Überholung in Blankenheim

Dann heben sich die Signalflügel. Ganz vorsichtig versucht der Lokführer eine Anfahrt. Zwecklos, die Räder drehen durch. Ohne gleichzeitiges Sanden hat er keine Chance. Eine Weile müht er sich ab, dann nähert sich der Zug in einer Walze aus Dampf meinem Standort. Ich werde darin eingehüllt, ganz nah neben mir die tosende Lokomotive. Noch lange brechen sich ihre Abdampfschläge in den Bergen um Blankenheim, bis der Zug in den Tunnel eintaucht und dort dann auch den Brechpunkt der Strecke erreicht.

44 0789 mit Dg nach Güsten in Blankenheim 44 0789 mit Dg nach Güsten in Blankenheim
44 0789 mit Dg nach Güsten in Blankenheim

Da hat es aber 44 0890 besser, die mit ihrem Leerwagenzug den Tunnel mit dem Brechpunkt schon hinter sich hat und nun ohne große Anstrengung den Berg bis Sangerhausen herunterrollen kann. Jetzt kommt heraus, wenn die Angaben auf dem Bremszettel nicht der Wahrheit entsprechen! Langsam durchnäßt der Regen meine ganze Kleidung, und die Kälte kriecht von den klammen Füßen die Beine hinauf. Zeit, sich ein wenig zu bewegen und nach Riestedt zu wandern!

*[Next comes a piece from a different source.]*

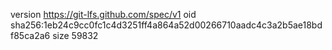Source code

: version https://git-lfs.github.com/spec/v1
oid sha256:1eb24c9cc0fc1c4d3251ff4a864a52d00266710aadc4c3a2b5ae18bdf85ca2a6
size 59832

44 0890 mit Ganzzug aus leeren G-Wagen in Blankenheim
44 0304 mit Ganzzug in Blankenheim

Aber ich komme überhaupt nicht zum Weiterlaufen! Schon nähert sich der nächste Zug, 44 0304 donnert mit einem Kali-Ganzzug am Zwischensignal vorbei. Die Lok gehört auch zu denen, die wegen Mangel an Material mit LKW-Scheinwerfern ausgerüstet worden sind. Sehr schön sieht's nicht aus!

44 0304 mit Ganzzug in Blankenheim

44 0304 mit Ganzzug in Blankenheim

Auch diese Lok entschwindet in schneller Fahrt zum Blankenheimer Tunnel hin, in der dunstigen Luft eine sich nur langsam auflösende Dampfwolke hinterlassend. Aber nun los, vor Anbruch der Dunkelheit will ich Riestedt erreicht haben.

Ich bin noch nicht am Ende der dreigleisigen Strecke angelangt, da überrascht mich auch schon der nächste Zug! Die Zuglok habe ich, warum auch immer, nicht festgehalten, aber die Schiebelok ist doch auch schon wieder ein Erlebnis für das Herz des Eisenbahnfreundes, als sie vobeidonnert. Aufmerksam beobachtet deren Personal die Strecke und besonders den geschobenen Zug. Nachschieben will gelernt sein, die Leistung der schiebenden Lok muss der der Zuglok angepasst werden, um den Zug nicht zu zerren oder zu stauchen, um Zugtrennungen bzw. auch Entgleisungen zu vermeiden. Und bei Einfahren in den Tunnel mit dem darinliegenden Brechpunkt gilt es doppelt aufzupassen! Ich wandere nun weiter nach Riestedt, die schon vorher mangelhafte Helligkeit geht nun schon wieder in die Dämmerung über.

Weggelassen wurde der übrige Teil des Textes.